Working data:

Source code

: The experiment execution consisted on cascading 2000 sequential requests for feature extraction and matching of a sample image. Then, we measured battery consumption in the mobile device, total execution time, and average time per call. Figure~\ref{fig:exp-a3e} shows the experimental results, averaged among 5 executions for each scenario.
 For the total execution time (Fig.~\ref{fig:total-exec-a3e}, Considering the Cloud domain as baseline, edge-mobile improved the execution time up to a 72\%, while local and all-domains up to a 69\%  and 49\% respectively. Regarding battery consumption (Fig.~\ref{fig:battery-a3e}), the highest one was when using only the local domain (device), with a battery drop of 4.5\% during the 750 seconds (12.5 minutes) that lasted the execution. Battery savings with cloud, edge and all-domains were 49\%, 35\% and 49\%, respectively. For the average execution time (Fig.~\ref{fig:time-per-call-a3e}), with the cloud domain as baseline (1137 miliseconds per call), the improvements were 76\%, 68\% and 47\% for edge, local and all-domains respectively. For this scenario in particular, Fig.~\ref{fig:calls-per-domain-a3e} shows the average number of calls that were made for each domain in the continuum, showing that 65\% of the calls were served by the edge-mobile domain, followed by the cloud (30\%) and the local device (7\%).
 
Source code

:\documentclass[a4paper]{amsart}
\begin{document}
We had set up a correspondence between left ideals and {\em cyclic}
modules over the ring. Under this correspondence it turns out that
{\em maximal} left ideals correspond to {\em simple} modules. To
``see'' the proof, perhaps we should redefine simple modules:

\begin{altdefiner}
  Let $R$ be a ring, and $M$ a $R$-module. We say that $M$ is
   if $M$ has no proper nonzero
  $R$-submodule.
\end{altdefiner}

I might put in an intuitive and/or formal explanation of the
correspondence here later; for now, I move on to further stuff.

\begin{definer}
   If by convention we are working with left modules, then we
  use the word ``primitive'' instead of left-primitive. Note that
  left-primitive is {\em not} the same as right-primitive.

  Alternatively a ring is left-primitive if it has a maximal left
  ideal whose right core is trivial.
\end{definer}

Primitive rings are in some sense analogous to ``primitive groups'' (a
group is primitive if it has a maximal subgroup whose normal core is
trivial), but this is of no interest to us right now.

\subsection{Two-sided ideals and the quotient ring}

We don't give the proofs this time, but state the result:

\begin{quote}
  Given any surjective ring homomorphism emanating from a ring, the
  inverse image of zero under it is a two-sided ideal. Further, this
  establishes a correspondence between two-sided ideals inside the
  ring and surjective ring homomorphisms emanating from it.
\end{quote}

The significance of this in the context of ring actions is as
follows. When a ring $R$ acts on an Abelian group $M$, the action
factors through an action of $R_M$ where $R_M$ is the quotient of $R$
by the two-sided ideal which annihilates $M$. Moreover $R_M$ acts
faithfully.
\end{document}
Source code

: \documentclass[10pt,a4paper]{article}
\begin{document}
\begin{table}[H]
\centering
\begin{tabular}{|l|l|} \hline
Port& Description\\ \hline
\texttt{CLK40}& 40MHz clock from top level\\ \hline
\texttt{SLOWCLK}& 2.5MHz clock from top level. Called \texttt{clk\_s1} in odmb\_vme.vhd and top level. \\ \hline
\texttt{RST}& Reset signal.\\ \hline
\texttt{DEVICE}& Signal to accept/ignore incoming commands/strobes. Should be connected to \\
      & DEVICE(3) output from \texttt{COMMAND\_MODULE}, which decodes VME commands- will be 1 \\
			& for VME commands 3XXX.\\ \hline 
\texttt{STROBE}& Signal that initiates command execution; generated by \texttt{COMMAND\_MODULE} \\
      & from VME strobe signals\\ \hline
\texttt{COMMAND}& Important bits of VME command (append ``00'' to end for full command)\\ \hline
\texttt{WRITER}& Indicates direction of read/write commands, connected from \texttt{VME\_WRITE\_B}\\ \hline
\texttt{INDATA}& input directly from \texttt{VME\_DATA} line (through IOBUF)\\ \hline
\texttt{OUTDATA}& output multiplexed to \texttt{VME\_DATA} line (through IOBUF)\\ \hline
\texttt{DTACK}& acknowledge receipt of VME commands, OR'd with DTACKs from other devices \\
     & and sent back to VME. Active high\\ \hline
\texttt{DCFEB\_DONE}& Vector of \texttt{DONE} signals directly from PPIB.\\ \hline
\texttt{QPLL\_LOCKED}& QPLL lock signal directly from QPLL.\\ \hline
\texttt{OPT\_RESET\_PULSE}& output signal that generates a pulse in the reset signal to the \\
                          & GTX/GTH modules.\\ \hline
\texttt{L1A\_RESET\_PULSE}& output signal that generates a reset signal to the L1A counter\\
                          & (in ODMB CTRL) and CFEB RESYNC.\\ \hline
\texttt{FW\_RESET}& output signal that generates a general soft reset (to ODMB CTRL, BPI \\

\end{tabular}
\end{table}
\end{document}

What you are asked to do: Could you please copy the lines of the listing above exactly, from its first line through the line bearing "the proof, perhaps", and nothing more?

Answer for this exercise:
Source code

: The experiment execution consisted on cascading 2000 sequential requests for feature extraction and matching of a sample image. Then, we measured battery consumption in the mobile device, total execution time, and average time per call. Figure~\ref{fig:exp-a3e} shows the experimental results, averaged among 5 executions for each scenario.
 For the total execution time (Fig.~\ref{fig:total-exec-a3e}, Considering the Cloud domain as baseline, edge-mobile improved the execution time up to a 72\%, while local and all-domains up to a 69\%  and 49\% respectively. Regarding battery consumption (Fig.~\ref{fig:battery-a3e}), the highest one was when using only the local domain (device), with a battery drop of 4.5\% during the 750 seconds (12.5 minutes) that lasted the execution. Battery savings with cloud, edge and all-domains were 49\%, 35\% and 49\%, respectively. For the average execution time (Fig.~\ref{fig:time-per-call-a3e}), with the cloud domain as baseline (1137 miliseconds per call), the improvements were 76\%, 68\% and 47\% for edge, local and all-domains respectively. For this scenario in particular, Fig.~\ref{fig:calls-per-domain-a3e} shows the average number of calls that were made for each domain in the continuum, showing that 65\% of the calls were served by the edge-mobile domain, followed by the cloud (30\%) and the local device (7\%).
 
Source code

:\documentclass[a4paper]{amsart}
\begin{document}
We had set up a correspondence between left ideals and {\em cyclic}
modules over the ring. Under this correspondence it turns out that
{\em maximal} left ideals correspond to {\em simple} modules. To
``see'' the proof, perhaps we should redefine simple modules:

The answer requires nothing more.